* [Problem to solve] Could you filter the listing for lines with the word "from" and return them?

* [Source records]
|---|

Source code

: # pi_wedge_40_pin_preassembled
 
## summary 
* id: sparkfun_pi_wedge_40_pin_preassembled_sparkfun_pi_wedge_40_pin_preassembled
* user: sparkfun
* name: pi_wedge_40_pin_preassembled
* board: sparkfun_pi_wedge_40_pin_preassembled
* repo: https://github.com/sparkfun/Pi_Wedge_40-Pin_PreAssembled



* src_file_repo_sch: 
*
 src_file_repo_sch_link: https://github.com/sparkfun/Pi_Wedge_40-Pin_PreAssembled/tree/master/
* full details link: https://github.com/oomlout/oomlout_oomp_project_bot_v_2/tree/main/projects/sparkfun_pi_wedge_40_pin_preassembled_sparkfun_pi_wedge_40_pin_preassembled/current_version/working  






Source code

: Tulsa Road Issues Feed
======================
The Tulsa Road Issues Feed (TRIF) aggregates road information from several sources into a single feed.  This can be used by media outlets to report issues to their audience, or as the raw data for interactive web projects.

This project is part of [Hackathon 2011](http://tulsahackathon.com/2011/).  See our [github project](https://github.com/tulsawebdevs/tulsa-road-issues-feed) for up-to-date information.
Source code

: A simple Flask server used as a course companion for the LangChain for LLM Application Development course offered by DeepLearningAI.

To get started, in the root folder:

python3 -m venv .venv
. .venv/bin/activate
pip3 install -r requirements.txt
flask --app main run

|---|

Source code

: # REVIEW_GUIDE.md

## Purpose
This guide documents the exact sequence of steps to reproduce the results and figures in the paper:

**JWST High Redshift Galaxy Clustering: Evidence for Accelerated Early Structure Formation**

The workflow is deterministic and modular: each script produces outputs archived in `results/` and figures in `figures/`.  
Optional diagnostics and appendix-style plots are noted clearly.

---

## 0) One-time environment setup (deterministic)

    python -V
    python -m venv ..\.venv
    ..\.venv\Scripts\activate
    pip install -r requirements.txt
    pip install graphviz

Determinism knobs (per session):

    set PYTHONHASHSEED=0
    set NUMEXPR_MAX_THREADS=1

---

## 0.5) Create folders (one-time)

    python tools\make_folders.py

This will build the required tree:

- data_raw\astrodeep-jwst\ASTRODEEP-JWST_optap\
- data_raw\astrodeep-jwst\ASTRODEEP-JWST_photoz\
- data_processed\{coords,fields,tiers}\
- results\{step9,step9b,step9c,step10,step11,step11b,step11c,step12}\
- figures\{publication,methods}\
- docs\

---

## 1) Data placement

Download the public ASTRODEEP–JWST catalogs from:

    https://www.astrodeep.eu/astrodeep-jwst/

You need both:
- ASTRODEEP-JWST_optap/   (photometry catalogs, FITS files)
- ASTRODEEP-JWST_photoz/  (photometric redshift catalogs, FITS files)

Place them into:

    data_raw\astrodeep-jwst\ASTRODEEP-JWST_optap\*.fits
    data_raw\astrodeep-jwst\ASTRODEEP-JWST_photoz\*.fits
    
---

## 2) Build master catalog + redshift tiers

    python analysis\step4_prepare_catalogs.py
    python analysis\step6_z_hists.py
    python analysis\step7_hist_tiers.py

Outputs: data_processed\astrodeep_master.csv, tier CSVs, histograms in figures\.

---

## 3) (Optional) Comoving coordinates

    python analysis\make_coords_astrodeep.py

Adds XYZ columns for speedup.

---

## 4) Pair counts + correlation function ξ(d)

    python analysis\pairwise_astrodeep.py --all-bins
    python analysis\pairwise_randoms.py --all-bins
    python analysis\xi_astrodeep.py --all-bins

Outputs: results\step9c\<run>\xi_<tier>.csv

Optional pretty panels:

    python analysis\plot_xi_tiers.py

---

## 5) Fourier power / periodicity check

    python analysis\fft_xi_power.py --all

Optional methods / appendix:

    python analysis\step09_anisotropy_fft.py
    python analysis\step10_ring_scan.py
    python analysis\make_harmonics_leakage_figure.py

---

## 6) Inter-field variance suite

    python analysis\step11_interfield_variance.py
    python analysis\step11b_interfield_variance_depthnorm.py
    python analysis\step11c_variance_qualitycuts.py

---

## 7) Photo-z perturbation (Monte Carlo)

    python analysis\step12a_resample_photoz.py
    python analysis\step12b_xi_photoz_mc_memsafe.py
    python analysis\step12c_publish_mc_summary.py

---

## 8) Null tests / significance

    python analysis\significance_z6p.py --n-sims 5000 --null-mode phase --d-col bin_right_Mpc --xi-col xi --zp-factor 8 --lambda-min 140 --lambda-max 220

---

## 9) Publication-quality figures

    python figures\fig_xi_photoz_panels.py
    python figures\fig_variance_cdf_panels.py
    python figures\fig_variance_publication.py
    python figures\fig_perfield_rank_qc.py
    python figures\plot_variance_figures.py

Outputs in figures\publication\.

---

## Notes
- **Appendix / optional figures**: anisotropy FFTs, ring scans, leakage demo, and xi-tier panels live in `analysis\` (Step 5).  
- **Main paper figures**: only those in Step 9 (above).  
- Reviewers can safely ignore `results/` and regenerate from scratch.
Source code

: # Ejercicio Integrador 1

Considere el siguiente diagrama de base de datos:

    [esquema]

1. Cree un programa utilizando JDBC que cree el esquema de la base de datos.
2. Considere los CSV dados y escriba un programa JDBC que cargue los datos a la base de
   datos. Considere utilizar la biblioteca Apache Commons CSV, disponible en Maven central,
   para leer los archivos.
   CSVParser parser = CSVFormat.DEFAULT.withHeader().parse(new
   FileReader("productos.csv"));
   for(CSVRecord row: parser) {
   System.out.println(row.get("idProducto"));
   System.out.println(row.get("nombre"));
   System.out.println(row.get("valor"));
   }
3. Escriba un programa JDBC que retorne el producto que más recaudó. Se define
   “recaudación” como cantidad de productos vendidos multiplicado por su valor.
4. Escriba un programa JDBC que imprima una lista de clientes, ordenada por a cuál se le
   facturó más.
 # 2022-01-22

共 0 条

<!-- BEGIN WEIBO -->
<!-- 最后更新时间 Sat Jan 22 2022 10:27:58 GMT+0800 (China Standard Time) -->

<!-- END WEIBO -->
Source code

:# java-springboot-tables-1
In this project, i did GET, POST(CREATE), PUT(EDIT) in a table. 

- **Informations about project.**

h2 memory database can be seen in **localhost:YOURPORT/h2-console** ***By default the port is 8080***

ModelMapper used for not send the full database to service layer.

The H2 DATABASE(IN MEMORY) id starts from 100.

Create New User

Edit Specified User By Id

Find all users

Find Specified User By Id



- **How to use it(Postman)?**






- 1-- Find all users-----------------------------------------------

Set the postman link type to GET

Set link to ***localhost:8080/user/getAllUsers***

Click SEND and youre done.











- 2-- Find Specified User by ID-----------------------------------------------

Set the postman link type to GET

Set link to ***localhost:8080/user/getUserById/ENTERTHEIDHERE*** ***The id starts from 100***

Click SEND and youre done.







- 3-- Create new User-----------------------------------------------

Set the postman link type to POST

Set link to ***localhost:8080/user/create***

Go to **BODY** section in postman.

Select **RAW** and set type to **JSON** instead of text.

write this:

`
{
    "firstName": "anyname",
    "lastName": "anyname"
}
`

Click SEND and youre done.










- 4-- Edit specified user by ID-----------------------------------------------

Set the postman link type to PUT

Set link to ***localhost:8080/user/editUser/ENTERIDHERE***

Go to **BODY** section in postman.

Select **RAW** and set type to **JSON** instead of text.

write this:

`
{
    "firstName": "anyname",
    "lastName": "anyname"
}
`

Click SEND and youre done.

|---|

* [Solution to the exercise]
The Tulsa Road Issues Feed (TRIF) aggregates road information from several sources into a single feed.  This can be used by media outlets to report issues to their audience, or as the raw data for interactive web projects.
Download the public ASTRODEEP–JWST catalogs from:
- Reviewers can safely ignore `results/` and regenerate from scratch.
The H2 DATABASE(IN MEMORY) id starts from 100.
Set link to ***localhost:8080/user/getUserById/ENTERTHEIDHERE*** ***The id starts from 100***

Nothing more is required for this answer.